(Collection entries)
※
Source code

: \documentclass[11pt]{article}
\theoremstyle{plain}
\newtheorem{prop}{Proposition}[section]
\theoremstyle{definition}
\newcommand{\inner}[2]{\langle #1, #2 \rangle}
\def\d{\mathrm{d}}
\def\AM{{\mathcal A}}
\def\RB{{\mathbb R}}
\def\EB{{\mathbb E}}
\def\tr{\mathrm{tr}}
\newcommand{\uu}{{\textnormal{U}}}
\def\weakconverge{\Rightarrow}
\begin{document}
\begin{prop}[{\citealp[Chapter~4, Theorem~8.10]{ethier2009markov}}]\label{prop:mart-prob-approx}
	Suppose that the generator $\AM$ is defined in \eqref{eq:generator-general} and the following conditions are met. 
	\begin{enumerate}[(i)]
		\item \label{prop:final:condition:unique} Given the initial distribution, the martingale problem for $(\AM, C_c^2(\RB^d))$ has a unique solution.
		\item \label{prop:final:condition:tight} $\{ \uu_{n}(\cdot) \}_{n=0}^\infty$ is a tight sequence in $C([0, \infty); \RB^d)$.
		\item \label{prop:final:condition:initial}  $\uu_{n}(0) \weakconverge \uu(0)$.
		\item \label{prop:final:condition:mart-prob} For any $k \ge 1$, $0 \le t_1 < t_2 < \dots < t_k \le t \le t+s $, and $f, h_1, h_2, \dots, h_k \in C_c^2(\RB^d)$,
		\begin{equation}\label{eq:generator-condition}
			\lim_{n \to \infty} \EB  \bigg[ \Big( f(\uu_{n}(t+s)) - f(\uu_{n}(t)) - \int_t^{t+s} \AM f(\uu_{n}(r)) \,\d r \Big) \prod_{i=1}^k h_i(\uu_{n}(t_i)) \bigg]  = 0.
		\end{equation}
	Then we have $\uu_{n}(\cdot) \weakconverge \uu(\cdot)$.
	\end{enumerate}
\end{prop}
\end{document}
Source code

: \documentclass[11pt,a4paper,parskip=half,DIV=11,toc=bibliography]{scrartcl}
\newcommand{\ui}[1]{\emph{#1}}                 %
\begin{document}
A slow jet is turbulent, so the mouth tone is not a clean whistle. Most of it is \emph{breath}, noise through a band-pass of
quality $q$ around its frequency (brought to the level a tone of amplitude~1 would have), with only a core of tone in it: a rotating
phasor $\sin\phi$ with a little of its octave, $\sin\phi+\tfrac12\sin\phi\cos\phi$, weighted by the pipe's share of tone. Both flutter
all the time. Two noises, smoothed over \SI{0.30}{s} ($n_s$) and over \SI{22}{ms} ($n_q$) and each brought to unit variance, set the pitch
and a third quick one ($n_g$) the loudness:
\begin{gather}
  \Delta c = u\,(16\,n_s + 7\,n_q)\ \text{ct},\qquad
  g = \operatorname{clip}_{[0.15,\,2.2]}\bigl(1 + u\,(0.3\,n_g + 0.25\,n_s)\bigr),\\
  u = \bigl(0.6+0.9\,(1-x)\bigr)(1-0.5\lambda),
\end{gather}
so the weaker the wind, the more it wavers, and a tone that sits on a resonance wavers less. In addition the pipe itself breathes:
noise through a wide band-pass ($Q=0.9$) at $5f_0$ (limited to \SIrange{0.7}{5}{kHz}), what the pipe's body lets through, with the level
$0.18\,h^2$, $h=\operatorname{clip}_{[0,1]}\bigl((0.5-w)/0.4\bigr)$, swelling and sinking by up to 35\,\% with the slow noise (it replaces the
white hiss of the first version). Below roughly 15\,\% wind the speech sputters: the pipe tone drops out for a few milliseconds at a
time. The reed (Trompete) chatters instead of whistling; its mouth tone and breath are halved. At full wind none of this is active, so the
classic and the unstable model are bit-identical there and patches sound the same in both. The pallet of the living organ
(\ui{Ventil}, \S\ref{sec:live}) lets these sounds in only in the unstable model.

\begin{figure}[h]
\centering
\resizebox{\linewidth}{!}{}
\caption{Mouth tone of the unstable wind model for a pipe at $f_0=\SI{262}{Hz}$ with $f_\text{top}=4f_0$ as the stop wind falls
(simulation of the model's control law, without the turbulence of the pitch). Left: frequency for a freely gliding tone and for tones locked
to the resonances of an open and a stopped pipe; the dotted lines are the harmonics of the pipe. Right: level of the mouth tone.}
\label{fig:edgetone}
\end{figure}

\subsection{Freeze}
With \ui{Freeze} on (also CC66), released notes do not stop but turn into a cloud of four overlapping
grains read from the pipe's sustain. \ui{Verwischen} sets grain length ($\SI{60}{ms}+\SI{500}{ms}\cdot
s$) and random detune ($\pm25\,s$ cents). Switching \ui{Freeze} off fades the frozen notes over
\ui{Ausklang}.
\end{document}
※
Each entry above needs to be retyped exactly.

Source code

: \documentclass[11pt]{article}
\theoremstyle{plain}
\newtheorem{prop}{Proposition}[section]
\theoremstyle{definition}
\newcommand{\inner}[2]{\langle #1, #2 \rangle}
\def\d{\mathrm{d}}
\def\AM{{\mathcal A}}
\def\RB{{\mathbb R}}
\def\EB{{\mathbb E}}
\def\tr{\mathrm{tr}}
\newcommand{\uu}{{\textnormal{U}}}
\def\weakconverge{\Rightarrow}
\begin{document}
\begin{prop}[{\citealp[Chapter~4, Theorem~8.10]{ethier2009markov}}]\label{prop:mart-prob-approx}
	Suppose that the generator $\AM$ is defined in \eqref{eq:generator-general} and the following conditions are met. 
	\begin{enumerate}[(i)]
		\item \label{prop:final:condition:unique} Given the initial distribution, the martingale problem for $(\AM, C_c^2(\RB^d))$ has a unique solution.
		\item \label{prop:final:condition:tight} $\{ \uu_{n}(\cdot) \}_{n=0}^\infty$ is a tight sequence in $C([0, \infty); \RB^d)$.
		\item \label{prop:final:condition:initial}  $\uu_{n}(0) \weakconverge \uu(0)$.
		\item \label{prop:final:condition:mart-prob} For any $k \ge 1$, $0 \le t_1 < t_2 < \dots < t_k \le t \le t+s $, and $f, h_1, h_2, \dots, h_k \in C_c^2(\RB^d)$,
		\begin{equation}\label{eq:generator-condition}
			\lim_{n \to \infty} \EB  \bigg[ \Big( f(\uu_{n}(t+s)) - f(\uu_{n}(t)) - \int_t^{t+s} \AM f(\uu_{n}(r)) \,\d r \Big) \prod_{i=1}^k h_i(\uu_{n}(t_i)) \bigg]  = 0.
		\end{equation}
	Then we have $\uu_{n}(\cdot) \weakconverge \uu(\cdot)$.
	\end{enumerate}
\end{prop}
\end{document}
Source code

: \documentclass[11pt,a4paper,parskip=half,DIV=11,toc=bibliography]{scrartcl}
\newcommand{\ui}[1]{\emph{#1}}                 %
\begin{document}
A slow jet is turbulent, so the mouth tone is not a clean whistle. Most of it is \emph{breath}, noise through a band-pass of
quality $q$ around its frequency (brought to the level a tone of amplitude~1 would have), with only a core of tone in it: a rotating
phasor $\sin\phi$ with a little of its octave, $\sin\phi+\tfrac12\sin\phi\cos\phi$, weighted by the pipe's share of tone. Both flutter
all the time. Two noises, smoothed over \SI{0.30}{s} ($n_s$) and over \SI{22}{ms} ($n_q$) and each brought to unit variance, set the pitch
and a third quick one ($n_g$) the loudness:
\begin{gather}
  \Delta c = u\,(16\,n_s + 7\,n_q)\ \text{ct},\qquad
  g = \operatorname{clip}_{[0.15,\,2.2]}\bigl(1 + u\,(0.3\,n_g + 0.25\,n_s)\bigr),\\
  u = \bigl(0.6+0.9\,(1-x)\bigr)(1-0.5\lambda),
\end{gather}
so the weaker the wind, the more it wavers, and a tone that sits on a resonance wavers less. In addition the pipe itself breathes:
noise through a wide band-pass ($Q=0.9$) at $5f_0$ (limited to \SIrange{0.7}{5}{kHz}), what the pipe's body lets through, with the level
$0.18\,h^2$, $h=\operatorname{clip}_{[0,1]}\bigl((0.5-w)/0.4\bigr)$, swelling and sinking by up to 35\,\% with the slow noise (it replaces the
white hiss of the first version). Below roughly 15\,\% wind the speech sputters: the pipe tone drops out for a few milliseconds at a
time. The reed (Trompete) chatters instead of whistling; its mouth tone and breath are halved. At full wind none of this is active, so the
classic and the unstable model are bit-identical there and patches sound the same in both. The pallet of the living organ
(\ui{Ventil}, \S\ref{sec:live}) lets these sounds in only in the unstable model.

\begin{figure}[h]
\centering
\resizebox{\linewidth}{!}{}
\caption{Mouth tone of the unstable wind model for a pipe at $f_0=\SI{262}{Hz}$ with $f_\text{top}=4f_0$ as the stop wind falls
(simulation of the model's control law, without the turbulence of the pitch). Left: frequency for a freely gliding tone and for tones locked
to the resonances of an open and a stopped pipe; the dotted lines are the harmonics of the pipe. Right: level of the mouth tone.}
\label{fig:edgetone}
\end{figure}

\subsection{Freeze}
With \ui{Freeze} on (also CC66), released notes do not stop but turn into a cloud of four overlapping
grains read from the pipe's sustain. \ui{Verwischen} sets grain length ($\SI{60}{ms}+\SI{500}{ms}\cdot
s$) and random detune ($\pm25\,s$ cents). Switching \ui{Freeze} off fades the frozen notes over
\ui{Ausklang}.
\end{document}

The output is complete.